Prime minister David Cameron strayed onto dangerous ground earlier this week when, during a lightning visit to British forces in Afghanistan, he stated that our official withdrawal from that war-torn country by the end of 2014 would be with heads held high and a sense of ‘mission accomplished’.
Although he claimed during Prime Minister’s Question Time in the Commons yesterday that he had carefully qualified the pronouncement, it did spark inevitable comparisons with US President George W. Bush’s infamous ‘mission accomplished’ declaration on board the aircraft carrier USS Abraham Lincoln on 1st May 2003, just as the prolonged and bitter struggle to subdue insurgent activity in Iraq was about to begin.
The truth is that British forces, which have lost over 450 men and women killed, have performed pretty well, within their limitations, in Afghanistan. As in the Iraq campaign, they have been criticised from time to time by their American colleagues and, arguably, could be said now to be just ‘hanging on’ in specific areas of Helmand province rather than – as once embarrassingly predicted by Labour defence minister John Reid – ever having had a realistic chance of subduing the Taliban and establishing proper law and order ‘without a shot being fired’.
Today the British media is carrying an allegation from General Sir Nick Houghton, head of the Armed Forces, that such is the decimation of its manpower, Britain soon risks becoming a military ‘hollow force’, possessed of tons of hi-tech equipment but with too few people to man it properly.

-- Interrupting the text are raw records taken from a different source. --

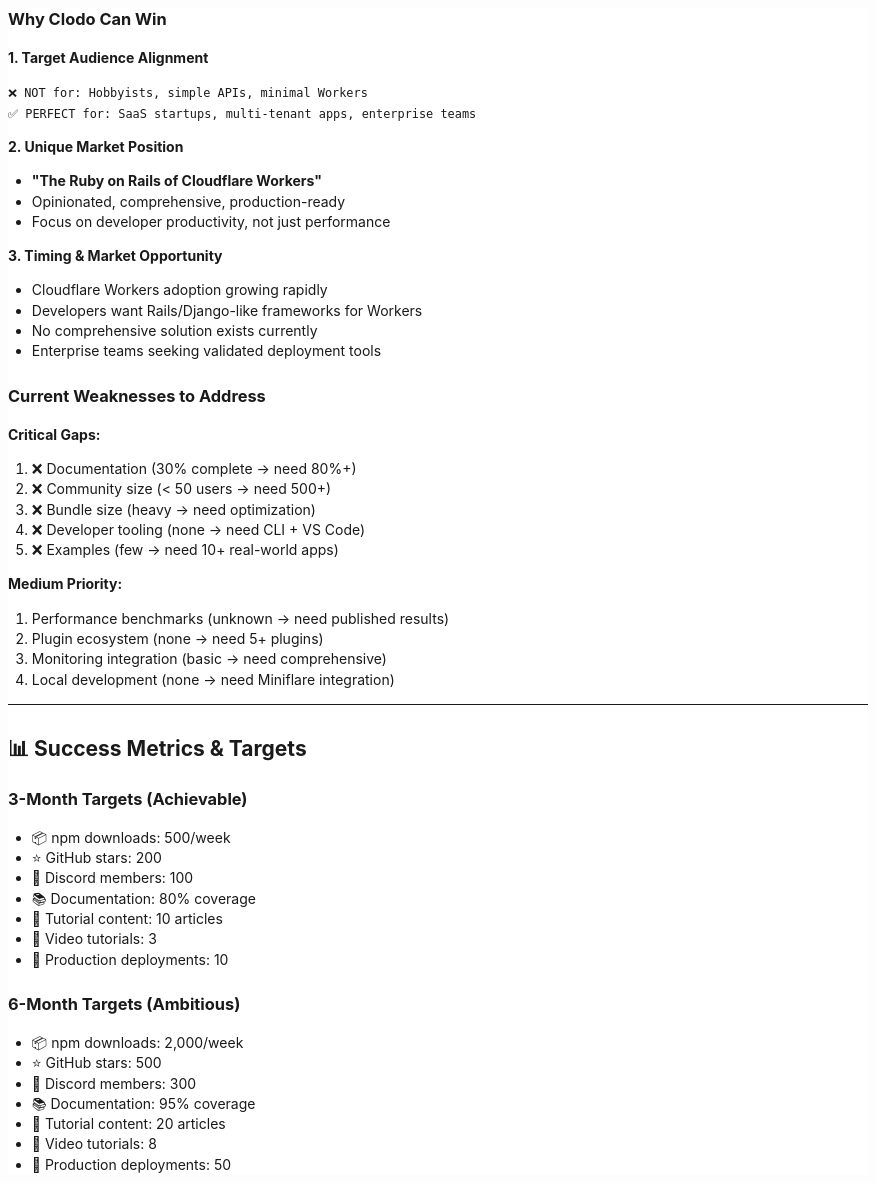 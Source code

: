 ### Why Clodo Can Win

**1. Target Audience Alignment**
```
❌ NOT for: Hobbyists, simple APIs, minimal Workers
✅ PERFECT for: SaaS startups, multi-tenant apps, enterprise teams
```

**2. Unique Market Position**
- **"The Ruby on Rails of Cloudflare Workers"**
- Opinionated, comprehensive, production-ready
- Focus on developer productivity, not just performance

**3. Timing & Market Opportunity**
- Cloudflare Workers adoption growing rapidly
- Developers want Rails/Django-like frameworks for Workers
- No comprehensive solution exists currently
- Enterprise teams seeking validated deployment tools

### Current Weaknesses to Address

**Critical Gaps:**
1. ❌ Documentation (30% complete → need 80%+)
2. ❌ Community size (< 50 users → need 500+)
3. ❌ Bundle size (heavy → need optimization)
4. ❌ Developer tooling (none → need CLI + VS Code)
5. ❌ Examples (few → need 10+ real-world apps)

**Medium Priority:**
1. Performance benchmarks (unknown → need published results)
2. Plugin ecosystem (none → need 5+ plugins)
3. Monitoring integration (basic → need comprehensive)
4. Local development (none → need Miniflare integration)

---

## 📊 Success Metrics & Targets

### 3-Month Targets (Achievable)
- 📦 npm downloads: 500/week
- ⭐ GitHub stars: 200
- 👥 Discord members: 100
- 📚 Documentation: 80% coverage
- 📝 Tutorial content: 10 articles
- 🎥 Video tutorials: 3
- 🚀 Production deployments: 10

### 6-Month Targets (Ambitious)
- 📦 npm downloads: 2,000/week
- ⭐ GitHub stars: 500
- 👥 Discord members: 300
- 📚 Documentation: 95% coverage
- 📝 Tutorial content: 20 articles
- 🎥 Video tutorials: 8
- 🚀 Production deployments: 50
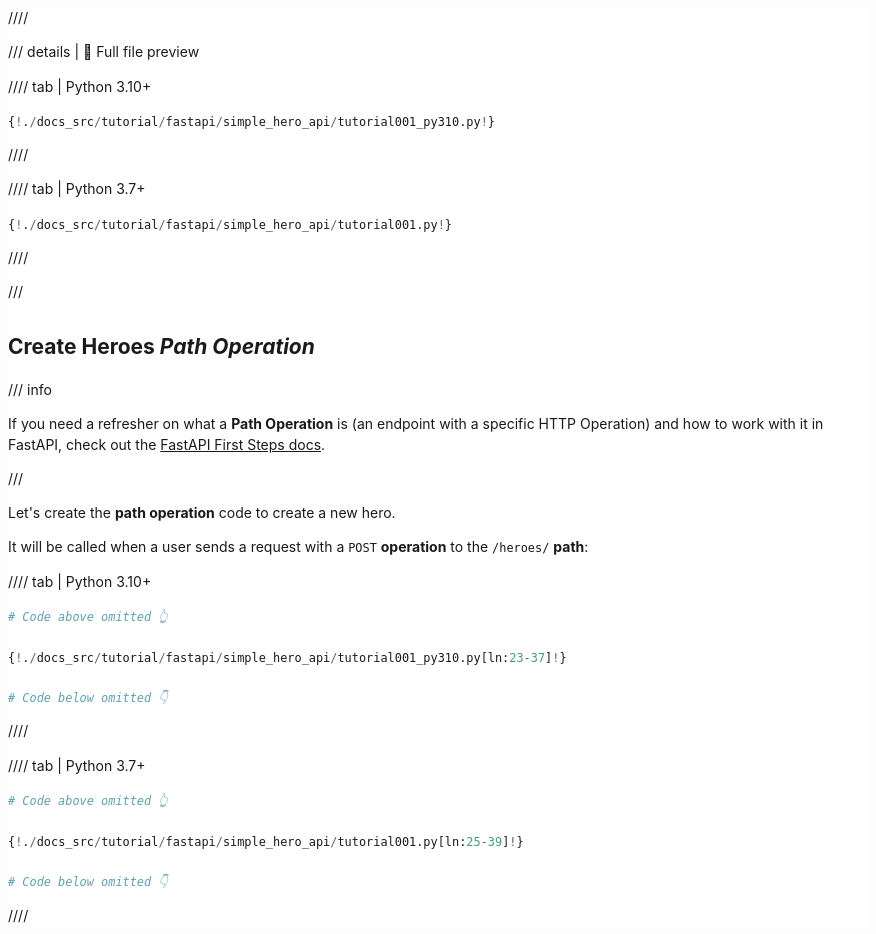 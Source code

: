 ////

/// details | 👀 Full file preview

//// tab | Python 3.10+

```Python
{!./docs_src/tutorial/fastapi/simple_hero_api/tutorial001_py310.py!}
```

////

//// tab | Python 3.7+

```Python
{!./docs_src/tutorial/fastapi/simple_hero_api/tutorial001.py!}
```

////

///

## Create Heroes *Path Operation*

/// info

If you need a refresher on what a **Path Operation** is (an endpoint with a specific HTTP Operation) and how to work with it in FastAPI, check out the <a href="https://fastapi.tiangolo.com/tutorial/first-steps/" class="external-link" target="_blank">FastAPI First Steps docs</a>.

///

Let's create the **path operation** code to create a new hero.

It will be called when a user sends a request with a `POST` **operation** to the `/heroes/` **path**:

//// tab | Python 3.10+

```Python hl_lines="11-12"
# Code above omitted 👆

{!./docs_src/tutorial/fastapi/simple_hero_api/tutorial001_py310.py[ln:23-37]!}

# Code below omitted 👇
```

////

//// tab | Python 3.7+

```Python hl_lines="11-12"
# Code above omitted 👆

{!./docs_src/tutorial/fastapi/simple_hero_api/tutorial001.py[ln:25-39]!}

# Code below omitted 👇
```

////
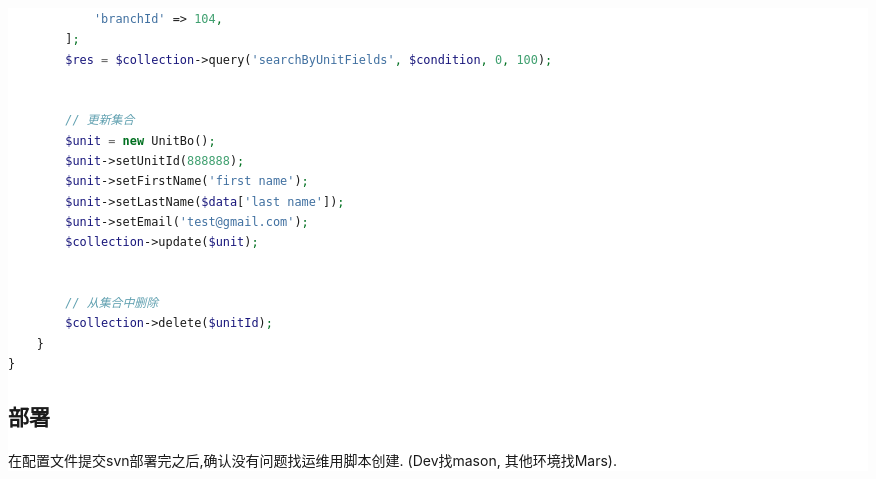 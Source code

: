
 ```php
            'branchId' => 104,
        ];
        $res = $collection->query('searchByUnitFields', $condition, 0, 100);


        // 更新集合
        $unit = new UnitBo();
        $unit->setUnitId(888888);
        $unit->setFirstName('first name');
        $unit->setLastName($data['last name']);
        $unit->setEmail('test@gmail.com');
        $collection->update($unit);


        // 从集合中删除
        $collection->delete($unitId);
    }
}
```

## 部署

在配置文件提交svn部署完之后,确认没有问题找运维用脚本创建.
(Dev找mason, 其他环境找Mars).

British politicians loved strutting the world stage – pontificating about human rights and the iniquities inflicted, or threatened, by sundry dictators and villainous regimes – and potentially threatening to intervene overseas whenever they think this might be a popular move. The trouble is, when times are tough and they feel it necessary to cull military budgets and manpower, they risk ridicule by reducing Britain’s military capacity to the point where – sooner or later – our statesmen are going to place themselves in a position where their mouths write cheques that our forces cannot redeem.
Furthermore, on the complex question of whether Britain’s involvement in Afghanistan has been a success or not, the verdict of military and political commentators is currently ‘out’. Or rather, they have begun arriving …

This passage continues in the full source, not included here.